Smaller hippocampal and entorhinal cortex volumes each contribute to the prediction of conversion to Alzheimer disease. Age and cognitive variables also contribute to prediction, and the added value of hippocampal and entorhinal cortex volumes is small. Nonetheless, combining these MRI volumes with age and cognitive measures leads to high levels of predictive accuracy that may have potential clinical application.
评估磁共振成像(MRI)海马体及内嗅皮质萎缩在预测轻度认知障碍(MCI)向阿尔茨海默病(AD)转化中的作用。
对139例广义定义的MCI患者及63名健康对照者进行了基线脑MRI检查,并对其进行了平均5年(范围1至9年)的随访。

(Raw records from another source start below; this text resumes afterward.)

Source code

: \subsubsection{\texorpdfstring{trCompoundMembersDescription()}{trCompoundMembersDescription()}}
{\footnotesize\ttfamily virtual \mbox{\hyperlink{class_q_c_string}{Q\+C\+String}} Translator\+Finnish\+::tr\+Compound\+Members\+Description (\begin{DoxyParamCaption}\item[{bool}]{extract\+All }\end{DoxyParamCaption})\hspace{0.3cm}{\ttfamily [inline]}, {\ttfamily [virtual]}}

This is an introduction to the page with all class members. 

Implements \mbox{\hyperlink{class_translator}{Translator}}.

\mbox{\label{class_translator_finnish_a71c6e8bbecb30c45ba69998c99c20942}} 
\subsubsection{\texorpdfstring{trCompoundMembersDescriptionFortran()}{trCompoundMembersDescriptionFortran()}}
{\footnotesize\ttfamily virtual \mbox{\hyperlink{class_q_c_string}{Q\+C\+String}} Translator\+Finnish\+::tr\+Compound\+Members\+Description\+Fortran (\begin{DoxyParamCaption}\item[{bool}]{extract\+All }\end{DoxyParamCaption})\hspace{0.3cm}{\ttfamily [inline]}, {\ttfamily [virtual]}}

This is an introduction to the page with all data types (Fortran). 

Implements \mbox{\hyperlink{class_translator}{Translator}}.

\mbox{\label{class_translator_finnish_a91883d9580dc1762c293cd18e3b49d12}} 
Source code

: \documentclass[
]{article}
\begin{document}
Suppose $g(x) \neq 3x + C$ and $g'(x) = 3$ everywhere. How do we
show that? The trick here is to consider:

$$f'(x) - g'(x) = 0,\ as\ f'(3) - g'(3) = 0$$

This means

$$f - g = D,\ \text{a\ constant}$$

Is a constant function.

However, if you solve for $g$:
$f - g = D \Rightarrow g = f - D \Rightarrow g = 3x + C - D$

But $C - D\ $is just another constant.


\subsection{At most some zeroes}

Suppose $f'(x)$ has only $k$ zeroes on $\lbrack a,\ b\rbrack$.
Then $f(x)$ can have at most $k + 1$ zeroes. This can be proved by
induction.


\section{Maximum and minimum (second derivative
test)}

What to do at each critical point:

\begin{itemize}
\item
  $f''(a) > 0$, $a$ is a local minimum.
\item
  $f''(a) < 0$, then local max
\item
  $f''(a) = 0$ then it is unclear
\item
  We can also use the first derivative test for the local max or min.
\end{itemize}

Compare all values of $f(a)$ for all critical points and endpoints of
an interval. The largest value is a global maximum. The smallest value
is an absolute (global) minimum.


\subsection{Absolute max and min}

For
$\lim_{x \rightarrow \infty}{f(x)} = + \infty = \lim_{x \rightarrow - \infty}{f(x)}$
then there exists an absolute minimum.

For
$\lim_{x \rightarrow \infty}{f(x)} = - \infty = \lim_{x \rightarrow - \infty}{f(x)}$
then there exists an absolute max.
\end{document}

对照组的海马体和内嗅皮质体积最大,未转化为AD的MCI患者的体积居中,转化为AD的MCI患者(139例患者中有37例转化为AD)的体积最小。在单独的Cox比例风险模型中,校正颅内体积后,较小的海马体体积(风险比[RR] 3.62,95%置信区间1.93至6.80,p < 0.0001)和内嗅皮质体积(RR 2.43,95%置信区间1.56至3.79,p < 0.0001)均能预测向AD转化的时间。在简易精神状态检查表(MMSE)评分≥27分(满分30分)的MCI患者(21%转化为AD)以及遗忘型MCI患者亚组(35%转化为AD)中,海马体和内嗅皮质体积也得到了类似结果。在全部患者样本中,将海马体和内嗅皮质体积纳入一个按年龄分层并包含性别、MMSE、受教育程度及颅内体积的Cox模型时,较小的海马体体积(RR 2.21,95%置信区间1.14至4.29,p < 0.02)和内嗅皮质体积(RR 2.48,95%置信区间1.54至3.97,p < 0.0002)可预测向AD转化的时间。在一个还纳入了选择性提醒测试(SRT)延迟回忆及韦氏成人智力量表修订版(WAIS-R)数字符号作为预测指标的Cox模型中也得到了类似结果。基于3年随访样本的逻辑回归模型,对于固定为80%的特异性,MCI转化为AD的敏感度如下:年龄43.3%,MMSE 43.3%,年龄+MMSE 63.7%,年龄+MMSE+SRT延迟回忆+WAIS-R数字符号80.6%(正确分类率79.6%),海马体+内嗅皮质66.7%,年龄+MMSE+海马体+内嗅皮质76.7%(正确分类率85%),年龄+MMSE+SRT延迟回忆+WAIS-R数字符号+海马体+内嗅皮质83.3%(正确分类率86.8%)。
较小的海马体和内嗅皮质体积均有助于预测向阿尔茨海默病的转化。年龄和认知变量也有助于预测,且海马体和内嗅皮质体积的附加值较小。尽管如此,将这些MRI体积测量值与年龄及认知指标相结合可实现较高水平的预测准确性,这可能具有潜在的临床应用价值。